Ateocracia, Estado sin Dios, soberanía por la gracia de los hombres, son expresiones muy acertadas de una misma realidad: la exaltación de un poder absoluto del hombre para construir la sociedad sin la más mínima referencia a un orden moral superior, ni siquiera al orden natural común a todo el género humano. Suponen de un modo especial el rechazo a cualquier referencia a Dios, y sobre todo al Dios cristiano, al que se destierra de lleno de la nueva utopía que pretende ser edificada sólo y únicamente por el hombre y para el hombre.

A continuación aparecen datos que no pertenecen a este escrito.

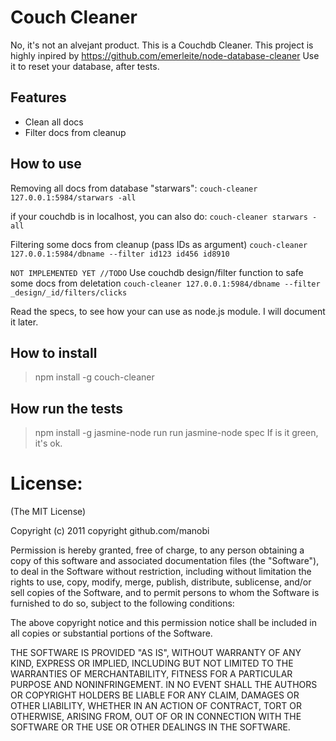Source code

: # Couch Cleaner
No, it's not an alvejant product. This is a Couchdb Cleaner.
This project is highly inpired by https://github.com/emerleite/node-database-cleaner
Use it to reset your database, after tests.
## Features
* Clean all docs
* Filter docs from cleanup

## How to use
Removing all docs from database "starwars":
`couch-cleaner 127.0.0.1:5984/starwars -all`

if your couchdb is in localhost, you can also do:
`couch-cleaner starwars -all`

Filtering some docs from cleanup (pass IDs as argument) 
`couch-cleaner 127.0.0.1:5984/dbname --filter id123 id456 id8910`

`NOT IMPLEMENTED YET //TODO` 
Use couchdb design/filter function to safe some docs from deletation
`couch-cleaner 127.0.0.1:5984/dbname --filter _design/_id/filters/clicks`

Read the specs, to see how your can use as node.js module. I will document it later.

## How to install 
> npm install -g couch-cleaner


## How run the tests
> npm install -g jasmine-node
> run run
> jasmine-node spec
> If is it green, it's ok.


# License:
(The MIT License)

Copyright (c) 2011 copyright github.com/manobi

Permission is hereby granted, free of charge, to any person obtaining a copy of this software and associated documentation files (the "Software"), to deal in the Software without restriction, including without limitation the rights to use, copy, modify, merge, publish, distribute, sublicense, and/or sell copies of the Software, and to permit persons to whom the Software is furnished to do so, subject to the following conditions:

The above copyright notice and this permission notice shall be included in all copies or substantial portions of the Software.

THE SOFTWARE IS PROVIDED "AS IS", WITHOUT WARRANTY OF ANY KIND, EXPRESS OR IMPLIED, INCLUDING BUT NOT LIMITED TO THE WARRANTIES OF MERCHANTABILITY, FITNESS FOR A PARTICULAR PURPOSE AND NONINFRINGEMENT. IN NO EVENT SHALL THE AUTHORS OR COPYRIGHT HOLDERS BE LIABLE FOR ANY CLAIM, DAMAGES OR OTHER LIABILITY, WHETHER IN AN ACTION OF CONTRACT, TORT OR OTHERWISE, ARISING FROM, OUT OF OR IN CONNECTION WITH THE SOFTWARE OR THE USE OR OTHER DEALINGS IN THE SOFTWARE.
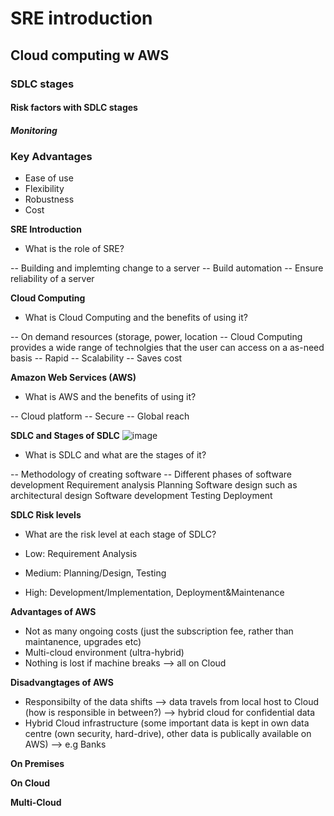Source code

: # SRE introduction
## Cloud computing w AWS
### SDLC stages
#### Risk factors with SDLC stages
##### Monitoring

### Key Advantages
- Ease of use
- Flexibility
- Robustness
- Cost

**SRE Introduction**
- What is the role of SRE?

-- Building and implemting change to a server
-- Build automation
-- Ensure reliability of a server


**Cloud Computing**
- What is Cloud Computing and the benefits of using it?

-- On demand resources (storage, power, location
-- Cloud Computing provides a wide range of technolgies that the user can access on a as-need basis
-- Rapid
-- Scalability
-- Saves cost


**Amazon Web Services (AWS)**
- What is AWS and the benefits of using it?

-- Cloud platform
-- Secure
-- Global reach

**SDLC and Stages of SDLC**
![image](https://www.goodfirms.co/glossary/wp-content/uploads/2017/07/Software-Development-Life-Cycle.png)
- What is SDLC and what are the stages of it?

-- Methodology of creating software
-- Different phases of software development
Requirement analysis
Planning
Software design such as architectural design
Software development
Testing
Deployment

**SDLC Risk levels**
- What are the risk level at each stage of SDLC?

- Low: Requirement Analysis
- Medium: Planning/Design, Testing
- High: Development/Implementation, Deployment&Maintenance


**Advantages of AWS**

- Not as many ongoing costs (just the subscription fee, rather than maintanence, upgrades etc)
- Multi-cloud environment (ultra-hybrid)
- Nothing is lost if machine breaks --> all on Cloud

**Disadvangtages of AWS**

- Responsibilty of the data shifts --> data travels from local host to Cloud (how is responsible in between?) --> hybrid cloud for confidential data
- Hybrid Cloud infrastructure (some important data is kept in own data centre (own security, hard-drive), other data is publically available on AWS) --> e.g Banks

**On Premises**


**On Cloud**


**Multi-Cloud**
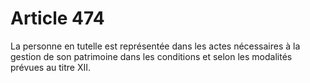 # Article 474

La personne en tutelle est représentée dans les actes nécessaires à la gestion de son patrimoine dans les conditions et selon les modalités prévues au titre XII.
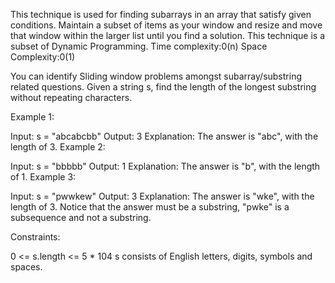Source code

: This technique is used for finding subarrays in an array that satisfy given conditions.
Maintain a subset of items as your window and resize and move that window within the larger list until you find a solution.
This technique is a subset of Dynamic Programming.
Time complexity:0(n)
Space Complexity:0(1)

You can identify Sliding window problems amongst subarray/substring related questions.
Given a string s, find the length of the longest 
substring
 without repeating characters.

 

Example 1:

Input: s = "abcabcbb"
Output: 3
Explanation: The answer is "abc", with the length of 3.
Example 2:

Input: s = "bbbbb"
Output: 1
Explanation: The answer is "b", with the length of 1.
Example 3:

Input: s = "pwwkew"
Output: 3
Explanation: The answer is "wke", with the length of 3.
Notice that the answer must be a substring, "pwke" is a subsequence and not a substring.
 

Constraints:

0 <= s.length <= 5 * 104
s consists of English letters, digits, symbols and spaces.
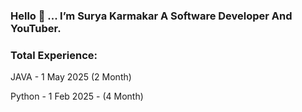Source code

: ### Hello 👋 ... I’m Surya Karmakar A Software Developer And YouTuber.

### Total Experience:

JAVA - 1 May 2025 (2 Month)

Python - 1 Feb 2025 - (4 Month)
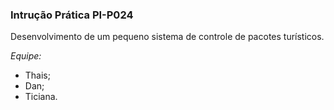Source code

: ### Intrução Prática PI-P024

Desenvolvimento de um pequeno sistema de controle de pacotes 
turísticos.

*Equipe:*
- Thais;
- Dan;
- Ticiana.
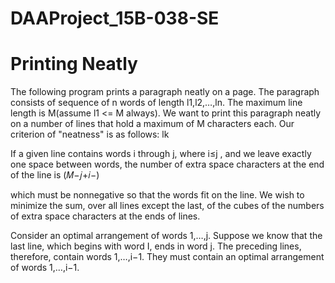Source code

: # DAAProject_15B-038-SE
# Printing Neatly
The following program prints a paragraph neatly on a page. The paragraph consists of sequence of n words of length l1,l2,…,ln. The maximum line length is M(assume l1 <= M always). We want to print this paragraph neatly on a number of lines that hold a maximum of M characters each. Our criterion of "neatness" is as follows: lk

If a given line contains words i through j, where i≤j , and we leave exactly one space between words, the number of extra space characters at the end of the line is (𝑀−𝑗+𝑖−)

which must be nonnegative so that the words fit on the line. We wish to minimize the sum, over all lines except the last, of the cubes of the numbers of extra space characters at the ends of lines.

Consider an optimal arrangement of words 1,…,j. Suppose we know that the last line, which begins with word I, ends in word j. The preceding lines, therefore, contain words 1,…,i−1. They must contain an optimal arrangement of words 1,…,i−1.

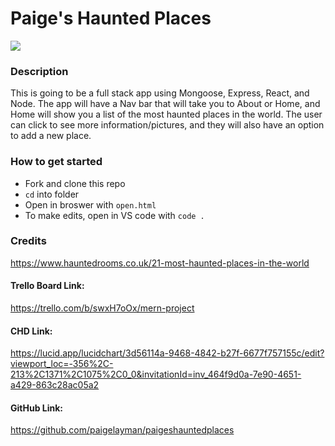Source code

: # Paige's Haunted Places

<img src="https://www.hauntedrooms.co.uk/wp-content/uploads/2021/12/Haunted-Island-of-the-Dolls-500x333.jpeg"/>

### Description

This is going to be a full stack app using Mongoose, Express, React, and Node. The app will have a Nav bar that will take you to About or Home, and Home will show you a list of the most haunted places in the world. The user can click to see more information/pictures, and they will also have an option to add a new place.

### How to get started

- Fork and clone this repo
- `cd` into folder
- Open in broswer with `open.html`
- To make edits, open in VS code with `code .`

### Credits

https://www.hauntedrooms.co.uk/21-most-haunted-places-in-the-world

#### Trello Board Link:

https://trello.com/b/swxH7oOx/mern-project

#### CHD Link:

https://lucid.app/lucidchart/3d56114a-9468-4842-b27f-6677f757155c/edit?viewport_loc=-356%2C-213%2C1371%2C1075%2C0_0&invitationId=inv_464f9d0a-7e90-4651-a429-863c28ac05a2

#### GitHub Link:

https://github.com/paigelayman/paigeshauntedplaces
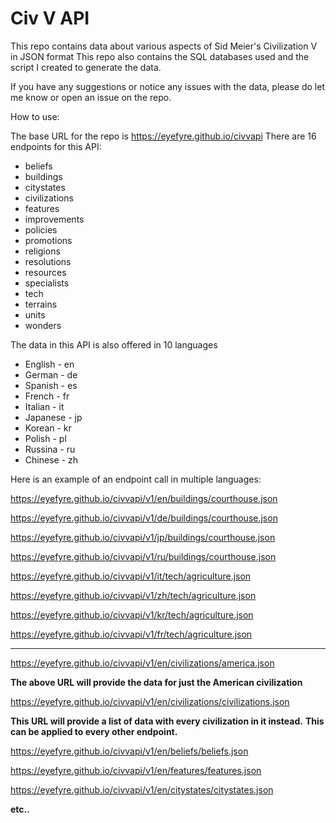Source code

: # Civ V API

This repo contains data about various aspects of Sid Meier's Civilization V in JSON format
This repo also contains the SQL databases used and the script I created to generate the data.

If you have any suggestions or notice any issues with the data, please do let me know or open an issue on the repo.

How to use:

The base URL for the repo is https://eyefyre.github.io/civvapi
There are 16 endpoints for this API:
* beliefs
* buildings
* citystates
* civilizations
* features
* improvements
* policies
* promotions
* religions
* resolutions
* resources
* specialists
* tech
* terrains
* units
* wonders

The data in this API is also offered in 10 languages
* English - en
* German - de
* Spanish - es
* French - fr
* Italian - it
* Japanese - jp
* Korean - kr
* Polish - pl
* Russina - ru
* Chinese - zh

Here is an example of an endpoint call in multiple languages:

https://eyefyre.github.io/civvapi/v1/en/buildings/courthouse.json


https://eyefyre.github.io/civvapi/v1/de/buildings/courthouse.json

https://eyefyre.github.io/civvapi/v1/jp/buildings/courthouse.json

https://eyefyre.github.io/civvapi/v1/ru/buildings/courthouse.json

https://eyefyre.github.io/civvapi/v1/it/tech/agriculture.json

https://eyefyre.github.io/civvapi/v1/zh/tech/agriculture.json

https://eyefyre.github.io/civvapi/v1/kr/tech/agriculture.json

https://eyefyre.github.io/civvapi/v1/fr/tech/agriculture.json



---

https://eyefyre.github.io/civvapi/v1/en/civilizations/america.json

**The above URL will provide the data for just the American civilization**

https://eyefyre.github.io/civvapi/v1/en/civilizations/civilizations.json

**This URL will provide a list of data with every civilization in it instead.**
**This can be applied to every other endpoint.**

https://eyefyre.github.io/civvapi/v1/en/beliefs/beliefs.json

https://eyefyre.github.io/civvapi/v1/en/features/features.json

https://eyefyre.github.io/civvapi/v1/en/citystates/citystates.json

**etc..**

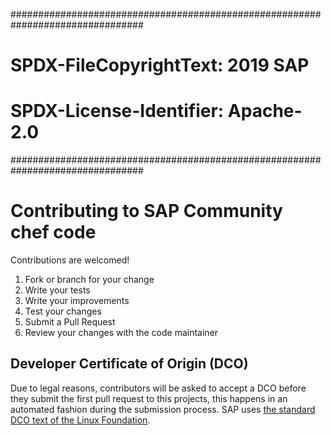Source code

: ################################################################################
# SPDX-FileCopyrightText: 2019 SAP
#                                                                              #
# SPDX-License-Identifier: Apache-2.0
################################################################################
# Contributing to SAP Community chef code

Contributions are welcomed!

1. Fork or branch for your change
1. Write your tests
1. Write your improvements
1. Test your changes
1. Submit a Pull Request
1. Review your changes with the code maintainer

## Developer Certificate of Origin (DCO)

Due to legal reasons, contributors will be asked to accept a DCO before they
submit the first pull request to this projects, this happens in an automated
fashion during the submission process. SAP uses
[the standard DCO text of the Linux Foundation](https://developercertificate.org/).
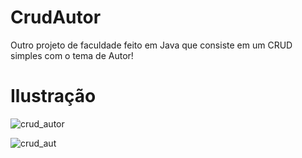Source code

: # CrudAutor
Outro projeto de faculdade feito em Java que consiste em um CRUD simples com o tema de Autor!

# Ilustração

![crud_autor](https://user-images.githubusercontent.com/67906243/190234967-73c093dc-1692-4b68-908a-0d5076604902.png)

![crud_aut](https://user-images.githubusercontent.com/67906243/190235014-c532132d-5cd7-4f14-92aa-cbe1112b8fd6.gif)
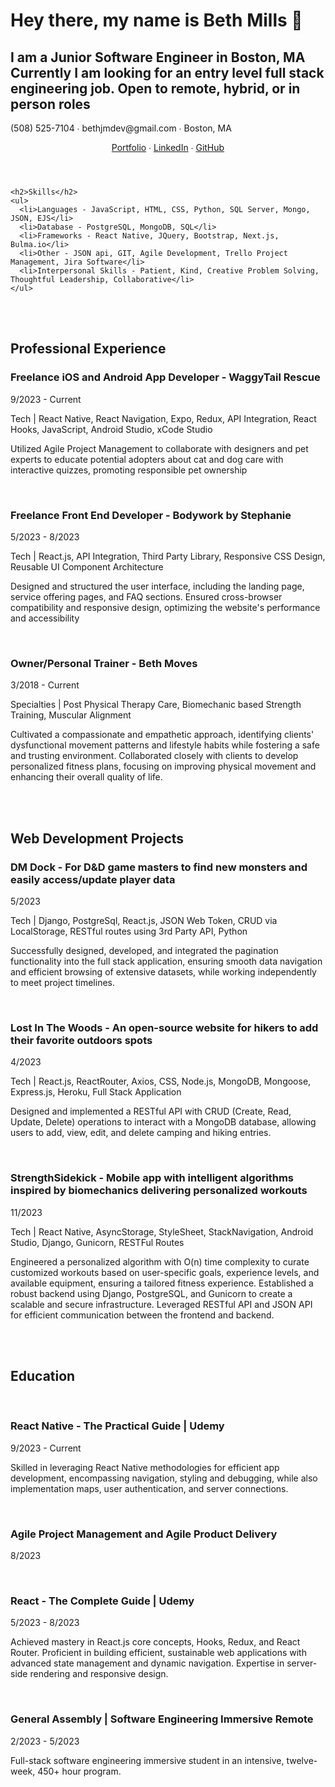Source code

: <h1>Hey there, my name is Beth Mills 👋</h1>
<h2>I am a Junior Software Engineer in Boston, MA </br>
  Currently I am looking for an entry level full stack engineering job. Open to remote, hybrid, or in person roles</h2>
      <p>(508) 525-7104 ∙ bethjmdev@gmail.com ∙ Boston, MA</p>
  
  <header>
    <p>
      <a href="link-to-portfolio">Portfolio</a> ∙
      <a href="link-to-linkedin">LinkedIn</a> ∙
      <a href="link-to-github">GitHub</a>
    </p>
  </header>

    <h2>Skills</h2>
    <ul>
      <li>Languages - JavaScript, HTML, CSS, Python, SQL Server, Mongo, JSON, EJS</li>
      <li>Database - PostgreSQL, MongoDB, SQL</li>
      <li>Frameworks - React Native, JQuery, Bootstrap, Next.js, Bulma.io</li>
      <li>Other - JSON api, GIT, Agile Development, Trello Project Management, Jira Software</li>
      <li>Interpersonal Skills - Patient, Kind, Creative Problem Solving, Thoughtful Leadership, Collaborative</li>
    </ul>
</br>
</br>
    <h2>Professional Experience</h2>
      <h3>Freelance iOS and Android App Developer - WaggyTail Rescue</h3>
      <p>9/2023 - Current</p>
      <p>Tech | React Native, React Navigation, Expo, Redux, API Integration, React Hooks, JavaScript, Android Studio, xCode Studio</p>
      <p>Utilized Agile Project Management to collaborate with designers and pet experts to educate potential adopters about cat and dog care with interactive quizzes, promoting responsible pet ownership</p>
</br>
      <h3>Freelance Front End Developer - Bodywork by Stephanie</h3>
      <p>5/2023 - 8/2023</p>
      <p>Tech | React.js, API Integration, Third Party Library, Responsive CSS Design, Reusable UI Component Architecture</p>
      <p>Designed and structured the user interface, including the landing page, service offering pages, and FAQ sections. Ensured cross-browser compatibility and responsive design, optimizing the website's performance and accessibility</p>
</br>
      <h3>Owner/Personal Trainer - Beth Moves</h3>
      <p>3/2018 - Current</p>
      <p>Specialties | Post Physical Therapy Care, Biomechanic based Strength Training, Muscular Alignment</p>
      <p>Cultivated a compassionate and empathetic approach, identifying clients' dysfunctional movement patterns and lifestyle habits while fostering a safe and trusting environment. Collaborated closely with clients to develop personalized fitness plans, focusing on improving physical movement and enhancing their overall quality of life.</p>
</br>
</br>
    <h2>Web Development Projects</h2>
      <h3>DM Dock - For D&D game masters to find new monsters and easily access/update player data</h3>
      <p>5/2023</p>
      <p>Tech | Django, PostgreSql, React.js, JSON Web Token, CRUD via LocalStorage, RESTful routes using 3rd Party API, Python</p>
      <p>Successfully designed, developed, and integrated the pagination functionality into the full stack application, ensuring smooth data navigation and efficient browsing of extensive datasets, while working independently to meet project timelines.</p>
</br>
      <h3>Lost In The Woods - An open-source website for hikers to add their favorite outdoors spots</h3>
      <p>4/2023</p>
      <p>Tech | React.js, ReactRouter, Axios, CSS, Node.js, MongoDB, Mongoose, Express.js, Heroku, Full Stack Application</p>
      <p>Designed and implemented a RESTful API with CRUD (Create, Read, Update, Delete) operations to interact with a MongoDB database, allowing users to add, view, edit, and delete camping and hiking entries.</p>
</br>
      <h3>StrengthSidekick - Mobile app with intelligent algorithms inspired by biomechanics delivering personalized workouts</h3>
      <p>11/2023</p>
      <p>Tech | React Native, AsyncStorage, StyleSheet, StackNavigation, Android Studio, Django, Gunicorn, RESTFul Routes</p>
      <p>Engineered a personalized algorithm with O(n) time complexity to curate customized workouts based on user-specific goals, experience levels, and available equipment, ensuring a tailored fitness experience. Established a robust backend using Django, PostgreSQL, and Gunicorn to create a scalable and secure infrastructure. Leveraged RESTful API and JSON API for efficient communication between the frontend and backend.</p>
</br>
</br>
    <h2>Education</h2>
    </br>
      <h3>React Native - The Practical Guide | Udemy</h3>
      <p>9/2023 - Current</p>
      <p>Skilled in leveraging React Native methodologies for efficient app development, encompassing navigation, styling and debugging, while also implementation maps, user authentication, and server connections.</p>
</br>
      <h3>Agile Project Management and Agile Product Delivery</h3>
      <p>8/2023</p>
</br>
      <h3>React - The Complete Guide | Udemy</h3>
      <p>5/2023 - 8/2023</p>
      <p>Achieved mastery in React.js core concepts, Hooks, Redux, and React Router. Proficient in building efficient, sustainable web applications with advanced state management and dynamic navigation. Expertise in server-side rendering and responsive design.</p>
</br>
      <h3>General Assembly | Software Engineering Immersive Remote</h3>
      <p>2/2023 - 5/2023</p>
      <p>Full-stack software engineering immersive student in an intensive, twelve-week, 450+ hour program.</p>


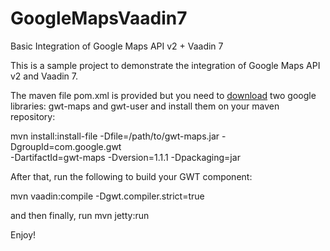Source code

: GoogleMapsVaadin7
=================

Basic Integration of Google Maps API v2 + Vaadin 7

This is a sample project to demonstrate the integration of Google Maps API v2 and Vaadin 7.

The maven file pom.xml is provided but you need to <a href="https://code.google.com/p/gwt-google-apis/downloads/list">download</a> two google libraries:
gwt-maps and gwt-user and install them on your maven repository:

mvn install:install-file -Dfile=/path/to/gwt-maps.jar -DgroupId=com.google.gwt \
    -DartifactId=gwt-maps -Dversion=1.1.1 -Dpackaging=jar
    
    
After that, run the following to build your GWT component:

mvn vaadin:compile -Dgwt.compiler.strict=true


and then finally, run mvn jetty:run

Enjoy!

Sin duda alguna, tal pretensión no es sino una autonegación del hombre, un verdadero disparate, porque en realidad, «el misterio del hombre sólo se esclarece en el misterio del Verbo encarnado» (Concilio Vaticano II, constitución pastoral Gaudium et spes, n. 22. Sólo teniendo presente la dependencia del hombre con respecto al Dios Creador, Soberano y Providente, al Dios-Amor que ama al hombre y que desea su felicidad terrena y eterna y le ha enviado a su Hijo por Redentor, será posible construir la verdadera civilización humana. Sólo con unas normas morales superiores que rijan el ordenamiento de la sociedad se podrán evitar los desvaríos de esta, los cuales comienzan a aparecer al punto en cuanto el hombre se cree del todo dueño de sí mismo.

Dios ha concedido la libertad al hombre como un don precioso. Pero, por eso mismo, es una libertad para el bien, y que concretamente ha de apuntar siempre en último término al bien supremo, que no es otro que el mismo Dios y la felicidad suprema que Dios quiere conceder al hombre junto a Él. Olvidar esta realidad, es equivocar el verdadero sentido de la libertad y trastornar su auténtica grandeza. Dejarla de lado, lleva irremediablemente a los desastres en la convivencia humana que ha conocido el siglo XX: dos guerras mundiales, gulags y campos de concentración, hambre salvaje de una inmensa parte de la Humanidad, terrorismo, aborto, etc. Estos desmanes se habrían podido evitar si hubiera prevalecido el concepto cristiano de libertad frente a la noción liberal de la misma y frente a aquella terrible idea comunista, expresada a las claras por Lenin: «Libertad, ¿para qué?».